"Mitch Vincent" <mitch@venux.net> writes:
> Well, all you're doing with pg_dump is getting a snapshot of the database at
> a single point in time -- as pg_dump reads the data out of the tables, I'm
> sure that it won't go back and re-read tables that have changed since it was
> first started. On the other hand, if pg_dump is busy on table A and table Z
> changes, even though it's after the pg_dump process starts, I would assume
> the changes to table Z would get dumped.
> I'm assuming a lot -- all of that is based on the fact that I've never seen
> pg_dump lock the whole database down (though I do think it locks the table
> it's dumping while it's dumping it)..
Under MVCC, pg_dump doesn't lock much of anything --- ordinary read
and write transactions can proceed with abandon.
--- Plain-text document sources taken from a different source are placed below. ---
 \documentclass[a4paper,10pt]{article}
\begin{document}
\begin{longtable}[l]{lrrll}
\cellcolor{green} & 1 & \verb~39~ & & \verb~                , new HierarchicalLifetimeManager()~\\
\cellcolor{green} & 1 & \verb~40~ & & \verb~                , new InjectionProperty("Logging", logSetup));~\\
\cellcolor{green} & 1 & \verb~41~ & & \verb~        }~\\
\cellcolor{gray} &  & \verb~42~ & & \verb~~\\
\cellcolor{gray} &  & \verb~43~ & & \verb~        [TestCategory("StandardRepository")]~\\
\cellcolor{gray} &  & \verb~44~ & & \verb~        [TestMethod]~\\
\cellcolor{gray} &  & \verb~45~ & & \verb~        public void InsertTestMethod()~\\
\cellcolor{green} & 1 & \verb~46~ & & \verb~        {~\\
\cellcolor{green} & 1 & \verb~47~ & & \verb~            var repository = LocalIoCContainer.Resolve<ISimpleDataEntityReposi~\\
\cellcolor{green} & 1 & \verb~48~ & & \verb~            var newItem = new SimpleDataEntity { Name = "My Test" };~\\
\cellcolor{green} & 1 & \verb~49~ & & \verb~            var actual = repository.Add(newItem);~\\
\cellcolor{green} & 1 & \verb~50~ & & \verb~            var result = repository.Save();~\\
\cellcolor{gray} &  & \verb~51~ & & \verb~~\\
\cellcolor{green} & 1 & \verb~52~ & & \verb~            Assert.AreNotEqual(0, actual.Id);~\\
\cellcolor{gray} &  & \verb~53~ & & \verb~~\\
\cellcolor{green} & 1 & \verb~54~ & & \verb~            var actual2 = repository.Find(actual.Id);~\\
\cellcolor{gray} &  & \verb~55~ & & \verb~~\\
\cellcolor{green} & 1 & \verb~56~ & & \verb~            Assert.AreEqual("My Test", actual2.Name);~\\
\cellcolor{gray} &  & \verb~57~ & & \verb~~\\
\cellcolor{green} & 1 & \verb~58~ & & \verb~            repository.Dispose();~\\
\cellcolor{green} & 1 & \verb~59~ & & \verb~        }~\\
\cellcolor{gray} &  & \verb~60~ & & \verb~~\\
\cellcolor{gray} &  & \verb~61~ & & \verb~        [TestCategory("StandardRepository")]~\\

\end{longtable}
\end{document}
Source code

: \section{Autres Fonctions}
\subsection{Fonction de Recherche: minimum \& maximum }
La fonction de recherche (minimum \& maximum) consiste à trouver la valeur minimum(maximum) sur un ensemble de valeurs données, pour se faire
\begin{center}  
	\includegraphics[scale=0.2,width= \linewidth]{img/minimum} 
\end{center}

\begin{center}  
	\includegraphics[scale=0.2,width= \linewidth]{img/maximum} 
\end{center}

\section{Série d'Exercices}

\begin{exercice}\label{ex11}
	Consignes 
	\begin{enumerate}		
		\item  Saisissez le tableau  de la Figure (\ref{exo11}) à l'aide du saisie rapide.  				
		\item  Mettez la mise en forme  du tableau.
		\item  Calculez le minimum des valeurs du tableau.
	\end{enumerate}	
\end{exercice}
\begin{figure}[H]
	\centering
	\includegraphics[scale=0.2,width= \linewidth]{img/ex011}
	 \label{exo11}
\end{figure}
You would see some
interlocking behavior with schema-altering commands (eg, ALTER or DROP
TABLE) but not with updates of user data. The general rule for
SELECT-only transactions, which is what a pg_dump run is, is that the
transaction sees all and only that data written by transactions that
committed before it started.
I've just finished putting together a talk about MVCC transaction
processing --- both how it behaves and how it's implemented --- for
the upcoming OSDN database conference. I think the slides for that
talk are fairly self-contained and might be of general interest;
shall I brace Vince about putting them up on the website?